ARTHUR.T Stories ----A Study in Finance ----VI---Page 29



"He that maketh haste to be rich shall not be innocent."
--PROVERBS 28:20.
The victim of moral overstrain is the central figure in many novels and
countless magazine stories. In most of them he finally repents him fully
of his sins past and returns to his former or to some equally desirable
position, to lead a new and better life. The dangers and temptations of
the "Street" are, however, too real and terrible to be studied other
than in actuality, and the fall of hundreds of previously honest young
men owing to easily remedied conditions should teach its lesson, not
only to their comrades, but to their employers as well. The ball and
chain, quite as often as repentance and forgiveness, ends their
experience.
No young man takes a position in a banking-house with the deliberate
intention of becoming an embezzler. He knows precisely, as well as does
the reader, that if he listens to the whisper of temptation he is
lost--and so does his employer. Yet the employer, who would hold himself
remiss if he allowed his little boy to have the run of the jam-closet
and then discovered that the latter's lips bore evidence of petty
larceny, or would regard himself as almost criminally negligent if he
placed a priceless pearl necklace where an ignorant chimney-sweep might
fall under the hypnotism of its shimmer, will calmly allow a condition
of things in his own brokerage or banking office where a
fifteen-dollars-a-week clerk may have free access to a million dollars'
worth of negotiable securities, and even encourage the latter by
occasional "sure" tips to take a flyer in the market.
It is a deplorable fact that the officers of certain companies
occasionally "unload" undesirable securities upon their employees, and,
in order to boom or create a "movement" in a certain stock, will induce
the persons under their control to purchase it. It would be a rare case
in which a clerk who valued his situation would refuse to take a few
shares in an enterprise which the head of the firm was fathering. Of
course, such occurrences are the exceptions, but there are plenty of
houses not far from Wall Street where the partners know that their
clerks and messengers are "playing the market," and exert not the
slightest influence to stop them.

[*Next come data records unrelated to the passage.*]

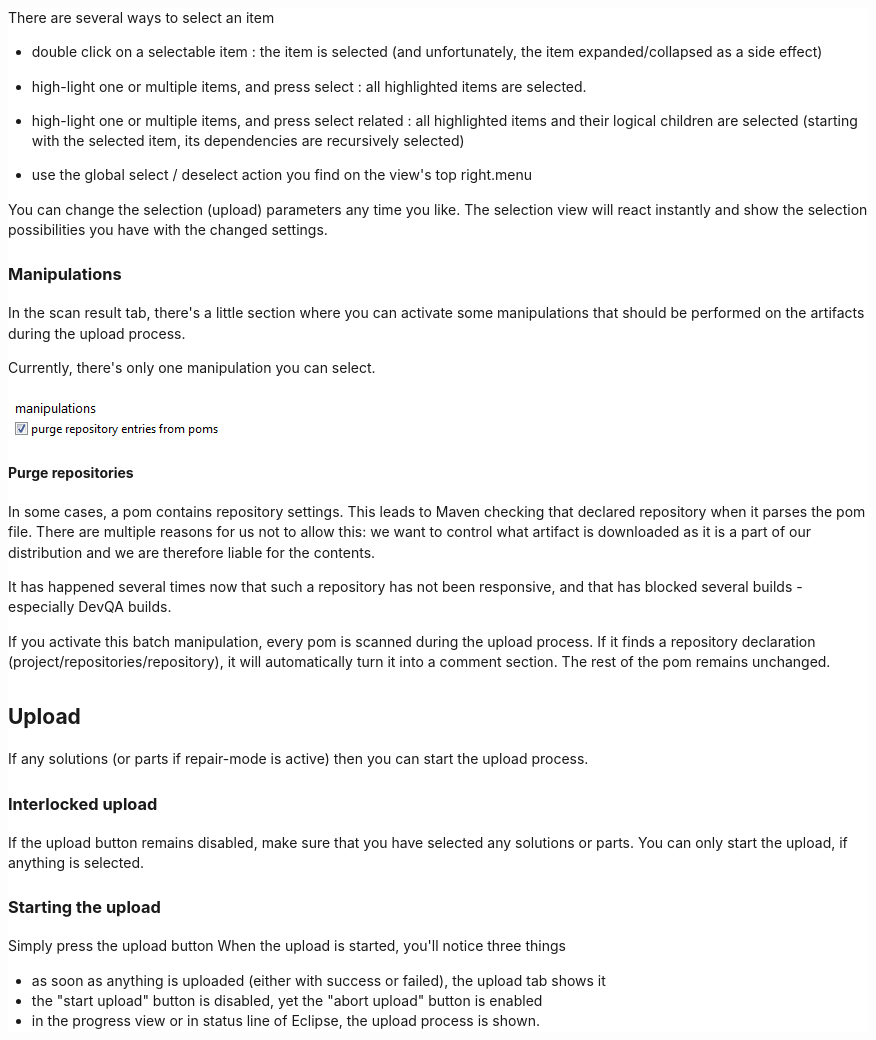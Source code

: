 
There are several ways to select an item

- double click on a selectable item : the item is selected (and unfortunately, the item expanded/collapsed as a side effect)

- high-light one or multiple items, and press select : all highlighted items are selected. 

- high-light one or multiple items, and press select related :
all highlighted items and their logical children are selected (starting with the selected item, its dependencies are recursively selected)

- use the global select / deselect action you find on the view's top right.menu 

You can change the selection (upload) parameters any time you like. The selection view will react instantly and show the selection possibilities you have with the changed settings. 

### Manipulations
In the scan result tab, there's a little section where you can activate some manipulations that should be performed on the artifacts during the upload process. 

Currently, there's only one manipulation you can select.

![picture of the manipulation choices](upload.tab.parameter.manipulations.png "the manipulation choices")


#### Purge repositories 
In some cases, a pom contains repository settings. This leads to Maven checking that declared repository when it parses the pom file. There are multiple reasons for us not to allow this:
we want to control what artifact is downloaded as it is a part of our distribution and we are therefore liable for the contents. 

It has happened several times now that such a repository has not been responsive, and that has blocked several builds - especially DevQA builds. 

If you activate this batch manipulation, every pom is scanned during the upload process. If it finds a repository declaration (project/repositories/repository), it will automatically turn it into a comment section. The rest of the pom remains unchanged. 


## Upload
If any solutions (or parts if repair-mode is active) then you can start the upload process.

### Interlocked upload
If the upload button remains disabled, make sure that you have selected any solutions or parts. You can only start the upload, if anything is selected. 

### Starting the upload
Simply press the upload button 
When the upload is started, you'll notice three things
- as soon as anything is uploaded (either with success or failed), the upload tab shows it
- the "start upload" button is disabled, yet the "abort upload" button is enabled
- in the progress view or in status line of Eclipse, the upload process is shown.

When these men find that they and
their customers, and not the clerks and messengers, are paying the loss
accounts of the latter, they are very much distressed, and tell the
District Attorney, with regret, that only by sending such wicked and



treacherous persons to State's prison can similar dishonesty be prevented.

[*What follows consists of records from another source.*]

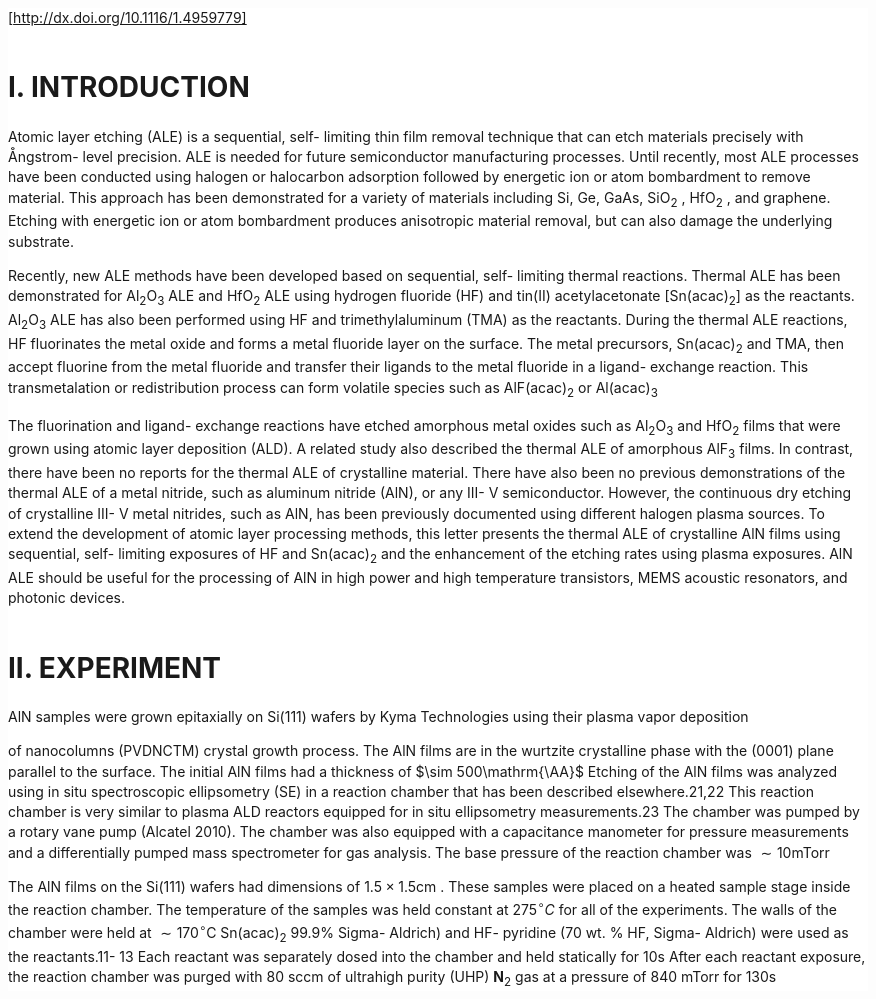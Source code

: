 [http://dx.doi.org/10.1116/1.4959779]

# I. INTRODUCTION

Atomic layer etching (ALE) is a sequential, self- limiting thin film removal technique that can etch materials precisely with Ångstrom- level precision. ALE is needed for future semiconductor manufacturing processes. Until recently, most ALE processes have been conducted using halogen or halocarbon adsorption followed by energetic ion or atom bombardment to remove material. This approach has been demonstrated for a variety of materials including Si, Ge, GaAs,  $\mathrm{SiO}_2$ ,  $\mathrm{HfO}_2$ , and graphene. Etching with energetic ion or atom bombardment produces anisotropic material removal, but can also damage the underlying substrate.

Recently, new ALE methods have been developed based on sequential, self- limiting thermal reactions. Thermal ALE has been demonstrated for  $\mathrm{Al}_2\mathrm{O}_3$  ALE and  $\mathrm{HfO}_2$  ALE using hydrogen fluoride (HF) and tin(II) acetylacetonate  $[\mathrm{Sn(acac)}_2]$  as the reactants.  $\mathrm{Al}_2\mathrm{O}_3$  ALE has also been performed using HF and trimethylaluminum (TMA) as the reactants. During the thermal ALE reactions, HF fluorinates the metal oxide and forms a metal fluoride layer on the surface. The metal precursors,  $\mathrm{Sn(acac)}_2$  and TMA, then accept fluorine from the metal fluoride and transfer their ligands to the metal fluoride in a ligand- exchange reaction. This transmetalation or redistribution process can form volatile species such as  $\mathrm{AlF(acac)}_2$  or  $\mathrm{Al(acac)}_3$

The fluorination and ligand- exchange reactions have etched amorphous metal oxides such as  $\mathrm{Al}_2\mathrm{O}_3$  and  $\mathrm{HfO}_2$  films that were grown using atomic layer deposition (ALD). A related study also described the thermal ALE of amorphous  $\mathrm{AlF}_3$  films. In contrast, there have been no reports for the thermal ALE of crystalline material. There have also been no previous demonstrations of the thermal ALE of a metal nitride, such as aluminum nitride (AlN), or any III- V semiconductor. However, the continuous dry etching of crystalline III- V metal nitrides, such as AlN, has been previously documented using different halogen plasma sources. To extend the development of atomic layer processing methods, this letter presents the thermal ALE of crystalline AlN films using sequential, self- limiting exposures of HF and  $\mathrm{Sn(acac)}_2$  and the enhancement of the etching rates using plasma exposures. AlN ALE should be useful for the processing of AlN in high power and high temperature transistors, MEMS acoustic resonators, and photonic devices.

# II. EXPERIMENT

AlN samples were grown epitaxially on Si(111) wafers by Kyma Technologies using their plasma vapor deposition

of nanocolumns (PVDNCTM) crystal growth process. The AlN films are in the wurtzite crystalline phase with the (0001) plane parallel to the surface. The initial AlN films had a thickness of  $\sim 500\mathrm{\AA}$  Etching of the AlN films was analyzed using in situ spectroscopic ellipsometry (SE) in a reaction chamber that has been described elsewhere.21,22 This reaction chamber is very similar to plasma ALD reactors equipped for in situ ellipsometry measurements.23 The chamber was pumped by a rotary vane pump (Alcatel 2010). The chamber was also equipped with a capacitance manometer for pressure measurements and a differentially pumped mass spectrometer for gas analysis. The base pressure of the reaction chamber was  $\sim 10\mathrm{mTorr}$

The AlN films on the Si(111) wafers had dimensions of  $1.5\times 1.5\mathrm{cm}$  . These samples were placed on a heated sample stage inside the reaction chamber. The temperature of the samples was held constant at  $275^{\circ}C$  for all of the experiments. The walls of the chamber were held at  $\sim 170^{\circ}\mathrm{C}$ $\mathrm{Sn(acac)}_2$ $99.9\%$  Sigma- Aldrich) and HF- pyridine (70 wt.  $\%$  HF, Sigma- Aldrich) were used as the reactants.11- 13 Each reactant was separately dosed into the chamber and held statically for  $10\mathrm{s}$  After each reactant exposure, the reaction chamber was purged with 80 sccm of ultrahigh purity (UHP)  $\mathbf{N}_2$  gas at a pressure of 840 mTorr for  $130\mathrm{s}$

Not long ago the writer became acquainted with a young man who, as loan
clerk in a trust company, had misappropriated a large amount of
securities and had pleaded guilty to the crime of grand larceny in the
first degree. He was awaiting sentence, and in connection therewith it
became necessary to examine into the conditions prevailing generally in
the financial district. His story is already public property, for the
case attracted wide attention in the daily press; but, inasmuch as the
writer's object is to point a moral rather than adorn a tale, the
culprit's name and the name of the company with which he was connected
need not be given.

He is now serving a term in State's prison and is, the writer believes,
sincerely repentant and determined to make a man of himself upon his
release. For present purposes let him be called John Smith. He was born
in New York City, in surroundings rather better than the average. His
family were persons of good education and his home was a comfortable and
happy one. From childhood he received thorough religious instruction
and was always a straightforward, honest and obedient boy. His father,
having concluded from observation that the shortest route to success lay
in financial enterprise, secured a place in a broker's office for his
son after the latter's graduation from the high school. John began at
the bottom and gradually worked up to the position of assistant loan
clerk in a big trust company. This took fifteen years of hard work.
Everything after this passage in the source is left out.